Claim that sight test standards are not being met

Which? revealed that optometrists are issuing inaccurate prescriptions, inconsistent advice and failed to provide necessary tests

18 Oct 2017 by Andrew McClean

An undercover Which? investigation has found that half of opticians do not meet sight test quality standards.
 
The product reviews company sent researchers into independent and multiple practices and assessed recordings of the appointments.
 
It found that 13 out of the 30 consultations were rated as ‘poor’ or ‘very poor’ by the Which? panel.
 
Which? revealed that in the worst cases, optometrists issued inaccurate prescriptions and also failed to warn patients about common eye health problems.
 
The report found that in a number of cases at multiple practices, ‘important tests’ were missed.
 
It noted that only one independent or small regional chain received an ‘excellent’ rating during the whole report.

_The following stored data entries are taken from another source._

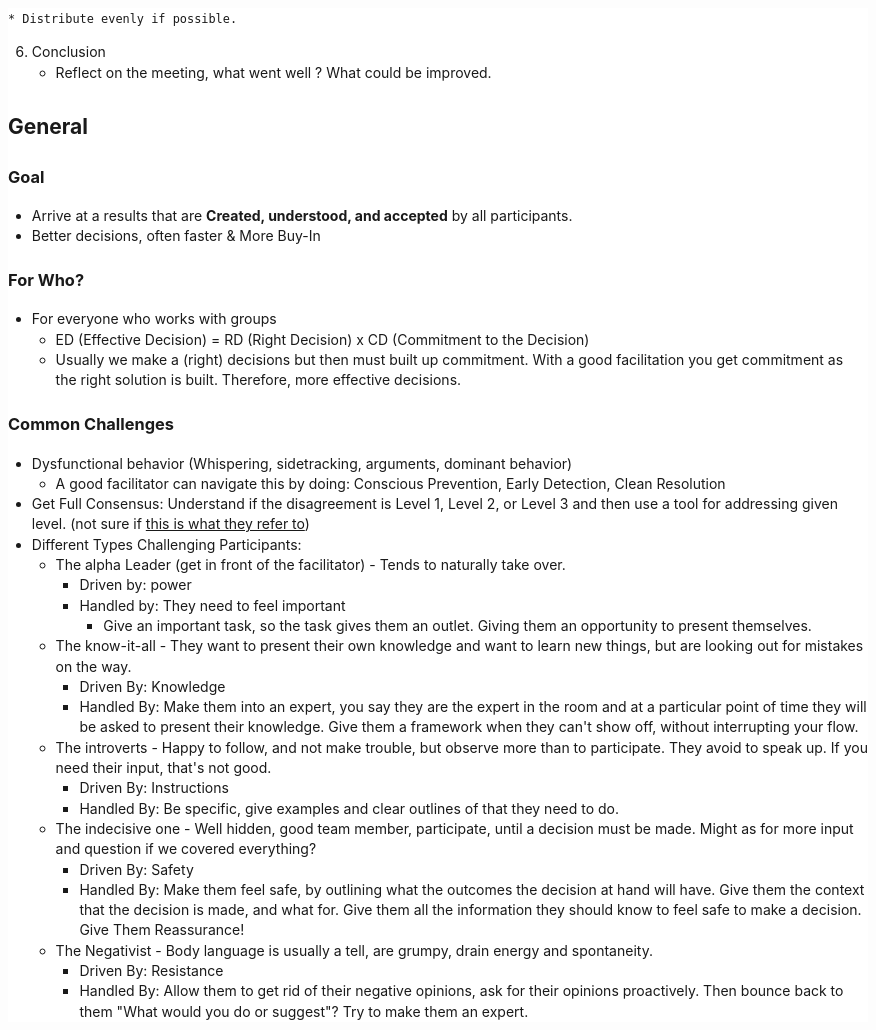     * Distribute evenly if possible.
6. Conclusion
    * Reflect on the meeting, what went well ? What could be improved.

## General

### Goal
* Arrive at a results that are **Created, understood, and accepted** by all participants.
* Better decisions, often faster & More Buy-In

### For Who?
* For everyone who works with groups
    * ED (Effective Decision) = RD (Right Decision) x CD (Commitment to the Decision)
    * Usually we make a (right) decisions but then must built up commitment. With a good facilitation you get commitment as the right solution is built. Therefore, more effective decisions.

### Common Challenges

* Dysfunctional behavior (Whispering, sidetracking, arguments, dominant behavior)
    * A good facilitator can navigate this by doing:  Conscious Prevention, Early Detection, Clean Resolution 
* Get Full Consensus: Understand if the disagreement is Level 1, Level 2, or Level 3 and then use a tool for addressing given level. (not sure if [this is what they refer to](https://themindcollection.com/revisiting-grahams-hierarchy-of-disagreement/))
* Different Types Challenging Participants:
    * The alpha Leader (get in front of the facilitator) - Tends to naturally take over.
        * Driven by: power
        * Handled by: They need to feel important
            * Give an important task, so the task gives them an outlet. Giving them an opportunity to present themselves.
    * The know-it-all - They want to present their own knowledge and want to learn new things, but are looking out for mistakes on the way.
        * Driven By: Knowledge
        * Handled By: Make them into an expert, you say they are the expert in the room and at a particular point of time they will be asked to present their knowledge. Give them a framework when they can't show off, without interrupting your flow.
    * The introverts - Happy to follow, and not make trouble, but observe more than to participate. They avoid to speak up. If you need their input, that's not good.
        * Driven By: Instructions
        * Handled By: Be specific, give examples and clear outlines of that they need to do.
    * The indecisive one - Well hidden, good team member, participate, until a decision must be made. Might as for more input and question if we covered everything?
        * Driven By: Safety 
        * Handled By: Make them feel safe, by outlining what the outcomes the decision at hand will have. Give them the context that the decision is made, and what for. Give them all the information they should know to feel safe to make a decision. Give Them Reassurance!
    * The Negativist - Body language is usually a tell, are grumpy, drain energy and spontaneity.
        * Driven By: Resistance
        * Handled By: Allow them to get rid of their negative opinions, ask for their opinions proactively. Then bounce back to them "What would you do or suggest"? Try to make them an expert.
 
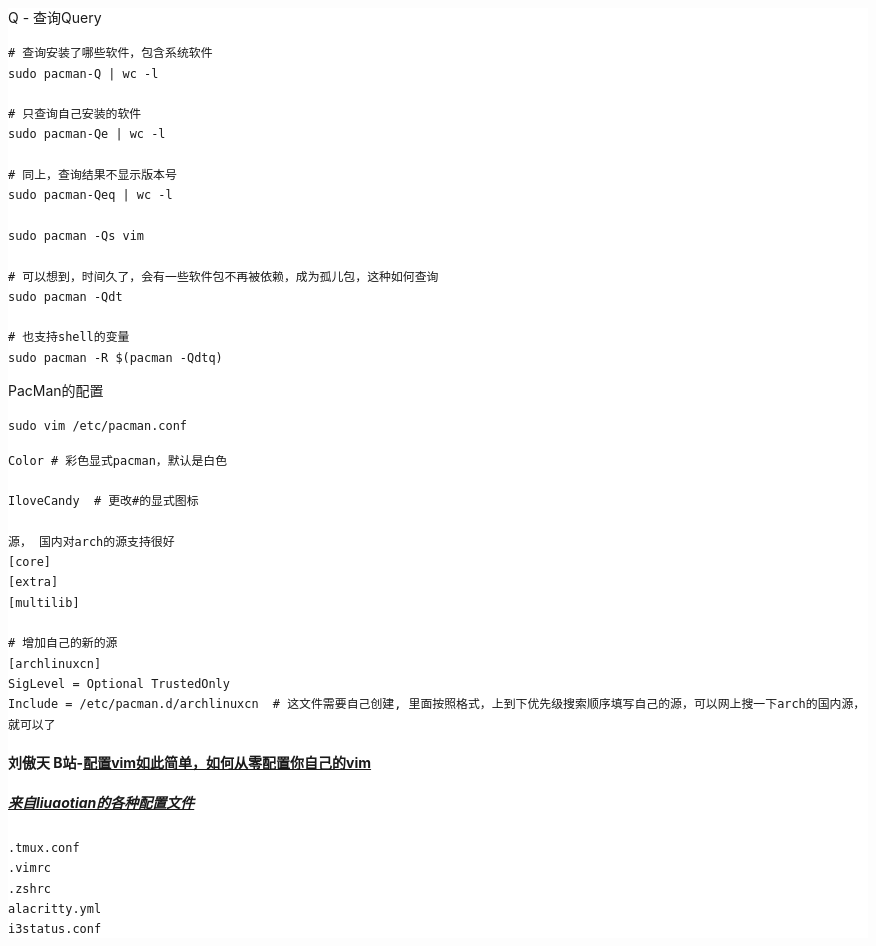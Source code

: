 Q - 查询Query

```
# 查询安装了哪些软件，包含系统软件
sudo pacman-Q | wc -l  

# 只查询自己安装的软件
sudo pacman-Qe | wc -l

# 同上，查询结果不显示版本号
sudo pacman-Qeq | wc -l

sudo pacman -Qs vim

# 可以想到，时间久了，会有一些软件包不再被依赖，成为孤儿包，这种如何查询
sudo pacman -Qdt

# 也支持shell的变量
sudo pacman -R $(pacman -Qdtq)
```

PacMan的配置

`sudo vim /etc/pacman.conf`

```
Color # 彩色显式pacman，默认是白色

IloveCandy  # 更改#的显式图标

源， 国内对arch的源支持很好
[core]
[extra]
[multilib]

# 增加自己的新的源
[archlinuxcn]
SigLevel = Optional TrustedOnly
Include = /etc/pacman.d/archlinuxcn  # 这文件需要自己创建, 里面按照格式，上到下优先级搜索顺序填写自己的源，可以网上搜一下arch的国内源，就可以了
```






#### 刘傲天 B站-[配置vim如此简单，如何从零配置你自己的vim](https://b23.tv/YzSEda)

##### [来自liuaotian的各种配置文件](https://github.com/lliuaotian/At-config)

```
.tmux.conf
.vimrc
.zshrc
alacritty.yml
i3status.conf
```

Another was rated ‘good’ and one was rated ‘satisfactory.’
 
Which? magazine editor Richard Headland said: “Our research, while only a snapshot, shows some shocking findings including too many instances of inaccurate prescriptions, inconsistent advice and failure to provide the correct eye tests.”
 

Professional judgement

In response to the investigation, Specsavers, who Which? found to have one ‘not satisfactory’ visit and three ‘satisfactory’ visits, said that it is committed to providing professional eye care and welcomes all feedback to improve customer service.
 
A Specsavers spokesman told OT: “All optometrists will use their own professional judgement to determine which procedures are appropriate for each individual consultation. We support our optometrists to learn and to share best practice through delivery of a sector leading comprehensive training and development programme.”
 
Boots Opticians, who had two ‘satisfactory’ and two ‘not satisfactory’ visits, explained to OT that it takes this feedback seriously, but requires further information on the specifics to be able to fully assess and respond to the investigation.
 
A spokesperson said: “At Boots Opticians, care for our customers is at the heart of what we do. Our optometrists are trained and qualified eye health specialists, and we follow guidance set out by the College of Optometrists.”
 
The multiple added that there are some instances where an optometrist will use their clinical judgement to assess whether some tests are appropriate, and highlighted that the College sets out what to do in an eye exam in these instances.
 
Operations director at Scrivens Opticians & Hearing Care, Adrian Ellis, said: "Scrivens has over 80 years' experience of delivering community based eye care and is proud of its track record in providing a professional and friendly service. We welcome the Which? findings and will take any lessons to be learnt on board and make sure they feature in our continuous professional development training."
 
Asda Opticians' response to Which? said that the review does not reflect the standards maintained across its offering. Optical Express explained that they were surprised to hear this feedback and that the examples do not reflect the high-quality service it offers.
 
Tesco said it would look into the findings and Vision Express said it will be taking steps to understand why standards had fallen short in the specific cases detailed by Which?
 
Optical Express’ clinical service director, Stephen Hannan, said that the multiple was “very surprised” to hear the findings of the report.
 
“The four examples do not reflect the high-quality service that Optical Express delivers to patients in our clinics every day,” he explained.  
 
“We are keen to address any service or performance issues that these four examples may highlight, and so we hope Which? will be willing to share with us details of the Optical Express branches that were visited and the dates of those visits,” Mr Hannan added.
 
Optical Express added that all of its optometrists are highly trained and registered with the General Optical Council (GOC), which requires them to undertake Continual Education and Training (CET). Therefore, ensuring “continuous quality improvement.”
 
A Vision Express professional services spokesperson highlighted that in a September 2016 Which? study, the multiple was awarded four out of five stars for its sight test experience.
 
“We deeply regret if our usual high standards have fallen short in these specific cases and we’ll be taking steps to understand why this has happened, so we can ensure every customer who walks through the doors of a Vision Express store receives the very best in eye health care,” the company added.
 
Asda Opticians’ response to Which? said that the review does not reflect the standards maintained across its offering. Tesco also said that it would look into the findings.
 

No cause for concern

A GOC spokesperson said: “As the national regulator of the optical professions, we take very seriously any research that raises concerns about public protection. We will be contacting Which? to obtain further details of their study as soon as possible so we can assess the concerns raised and take any regulatory action that might be appropriate.”
 
The AOP has also responded to the findings and stated that there is no evidence to suggest that the findings are typical across the sector.
 
The Association added that it hopes the report does not cause concern for the public.
 
Optometrist and clinical director at the AOP, Dr Peter Hampson, said: “All registered optometrists and dispensing opticians are governed by set Standards of Practice to ensure patient care remains at the centre of their professional practice. Findings from our 2017 survey into the wellbeing of UK optometrists indicates that many within the profession have a deep sense of accountability and diligence.”